Ab initio scale-bridging modelling and design of organic permanent magnets
Abstract
Magnetic materials have many uses, e.g. for electricity production, in the transport sector, for communications and information technologies. Search for new high-performance magnets is, for that reason, strongly motivated and presents a large on-going field of research. However, best known magnets rely on rare-earth elements, associated with negative environmental impact, high costs and complicated energy-intensive synthesis. On the other hand, also organic magnets are known since many years but have not found real-life applications as permanent magnets because of their low performance. Recent progress in that field has shown, however, that it is possible to increase the thermal stability of magnetism and coercive field in such systems, motivating renewed interest in that research field.
Aiming to address this challenge, the proposed project will focus on discovery of new organic magnets with better performance, which would make them suitable for real-life applications, as well as fundamental understanding of the physical mechanism responsible for magnetism in these systems. The latter is profoundly different from inorganic magnets, because magnetism in organic systems is often delocalized over large groups of atoms.
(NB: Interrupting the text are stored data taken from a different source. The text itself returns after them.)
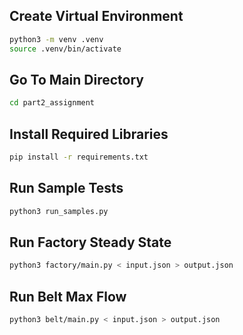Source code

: ## Create Virtual Environment
```bash
python3 -m venv .venv
source .venv/bin/activate
```

## Go To Main Directory
```bash
cd part2_assignment
```

## Install Required Libraries
```bash
pip install -r requirements.txt
```

## Run Sample Tests
```bash
python3 run_samples.py
```

## Run Factory Steady State
```bash
python3 factory/main.py < input.json > output.json
```

## Run Belt Max Flow
```bash
python3 belt/main.py < input.json > output.json
```
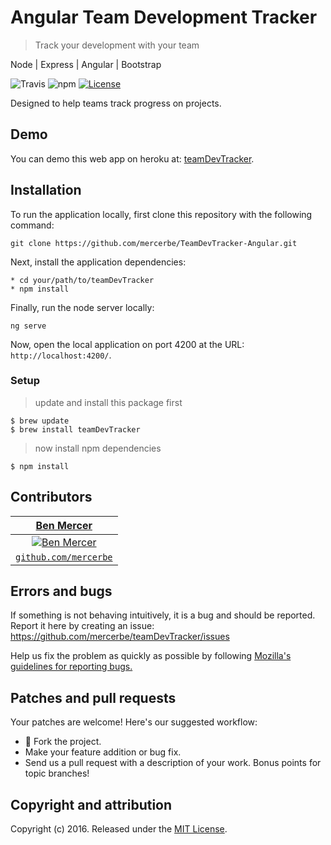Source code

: # Angular Team Development Tracker
> Track your development with your team

Node | Express | Angular | Bootstrap

![Travis](https://img.shields.io/travis/USER/REPO.svg)
![npm](https://img.shields.io/npm/v/npm.svg)
[![License](http://img.shields.io/:license-mit-blue.svg?style=flat-square)](http://badges.mit-license.org)

Designed to help teams track progress on projects.

## Demo

You can demo this web app on heroku at:  [teamDevTracker](https://tbd.herokuapp.com/).

## Installation

To run the application locally, first clone this repository with the following command:

	git clone https://github.com/mercerbe/TeamDevTracker-Angular.git

Next, install the application dependencies:

	* cd your/path/to/teamDevTracker
	* npm install

Finally, run the node server locally:

	ng serve

Now, open the local application on port 4200 at the URL: `http://localhost:4200/`.

### Setup

> update and install this package first

```shell
$ brew update
$ brew install teamDevTracker
```

> now install npm dependencies

```shell
$ npm install
```

## Contributors

| <a href="http://github.com/mercerbe" target="_blank">**Ben Mercer**</a> |
| :---: |
| [![Ben Mercer](https://avatars3.githubusercontent.com/u/35779366?s=150&v=3)](http://github.com/mercerbe) |
| <a href="http://github.com/mercerbe" target="_blank">`github.com/mercerbe`</a> |



## Errors and bugs

If something is not behaving intuitively, it is a bug and should be reported.
Report it here by creating an issue: https://github.com/mercerbe/teamDevTracker/issues

Help us fix the problem as quickly as possible by following [Mozilla's guidelines for reporting bugs.](https://developer.mozilla.org/en-US/docs/Mozilla/QA/Bug_writing_guidelines#General_Outline_of_a_Bug_Report)

## Patches and pull requests

Your patches are welcome! Here's our suggested workflow:

* 🍴 Fork the project.
* Make your feature addition or bug fix.
* Send us a pull request with a description of your work. Bonus points for topic branches!

## Copyright and attribution

Copyright (c) 2016. Released under the [MIT License](https://github.com/mercerbe/teamDevTracker-Angular/teamDevTracker/LICENSE).
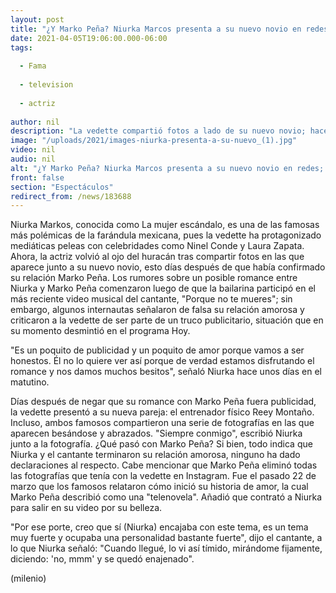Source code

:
 ```yaml
---
layout: post
title: "¿Y Marko Peña? Niurka Marcos presenta a su nuevo novio en redes; así presume romance"
date: 2021-04-05T19:06:00.000-06:00
tags:
  
  - Fama
  
  - television
  
  - actriz
  
author: nil
description: "La vedette compartió fotos a lado de su nuevo novio; hace poco más de una semana, la vedette aseguraba tener una relación con Marko Peña, ¿terminó su romance con el cantante? "
image: "/uploads/2021/images-niurka-presenta-a-su-nuevo_(1).jpg"
video: nil
audio: nil
alt: "¿Y Marko Peña? Niurka Marcos presenta a su nuevo novio en redes; así presume romance"
front: false
section: "Espectáculos"
redirect_from: /news/183688
---
```


Niurka Markos, conocida como La mujer escándalo, es una de las famosas más polémicas de la farándula mexicana, pues la vedette ha protagonizado mediáticas peleas con celebridades como Ninel Conde y Laura Zapata. Ahora, la actriz volvió al ojo del huracán tras compartir fotos en las que aparece junto a su nuevo novio, esto días después de que había confirmado su relación Marko Peña.  Los rumores sobre un posible romance entre Niurka y Marko Peña comenzaron luego de que la bailarina participó en el más reciente video musical del cantante, "Porque no te mueres"; sin embargo, algunos internautas señalaron de falsa su relación amorosa y criticaron a la vedette de ser parte de un truco publicitario, situación que en su momento desmintió en el programa Hoy.

"Es un poquito de publicidad y un poquito de amor porque vamos a ser honestos. Él no lo quiere ver así porque de verdad estamos disfrutando el romance y nos damos muchos besitos", señaló Niurka hace unos días en el matutino.  

Días después de negar que su romance con Marko Peña fuera publicidad, la vedette presentó a su nueva pareja: el entrenador físico Reey Montaño. Incluso, ambos famosos compartieron una serie de fotografías en las que aparecen besándose y abrazados.  "Siempre conmigo", escribió Niurka junto a la fotografía.
¿Qué pasó con Marko Peña? Si bien, todo indica que Niurka y el cantante terminaron su relación amorosa, ninguno ha dado declaraciones al respecto. Cabe mencionar que Marko Peña eliminó todas las fotografías que tenía con la vedette en Instagram. Fue el pasado 22 de marzo que los famosos relataron cómo inició su historia de amor, la cual Marko Peña describió como una "telenovela". Añadió que contrató a Niurka para salir en su video por su belleza. 

"Por ese porte, creo que sí (Niurka) encajaba con este tema, es un tema muy fuerte y ocupaba una personalidad bastante fuerte", dijo el cantante, a lo que Niurka señaló: "Cuando llegué, lo vi así tímido, mirándome fijamente, diciendo: 'no, mmm' y se quedó enajenado".  

(milenio)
Scale-bridging approach will be used for modelling organic magnets on different length scales, starting with a few Angstrom and proceeding to several hundred nanometers, based on the first principles of quantum mechanics. In step 1, state-of-the-art electronic structure methods will address the electronic properties which correspond to the shortest length scale. The electronic structure will be calculated using density functional theory. In step 2, the magnetic interactions of Heisenberg and Dzyaloshinskii-Moriya types will be calculated based on the electronic properties obtained in step 1 and will provide the necessary information for large-scale modelling of magnetic textures. Finally, atomistic spin dynamics simulations based on the calculated magnetic interactions will address temperature-dependent magnetic properties, such as ordering temperature and magnetic hysteresis.
Structural variety of organic magnets will be explored by considering mechanical pressure and chemical substitution effects in the calculations for known magnets. Machine-learning analysis will be applied to the obtained numerical results, in order to reveal important factors for magnetic performance and to optimize the system structure.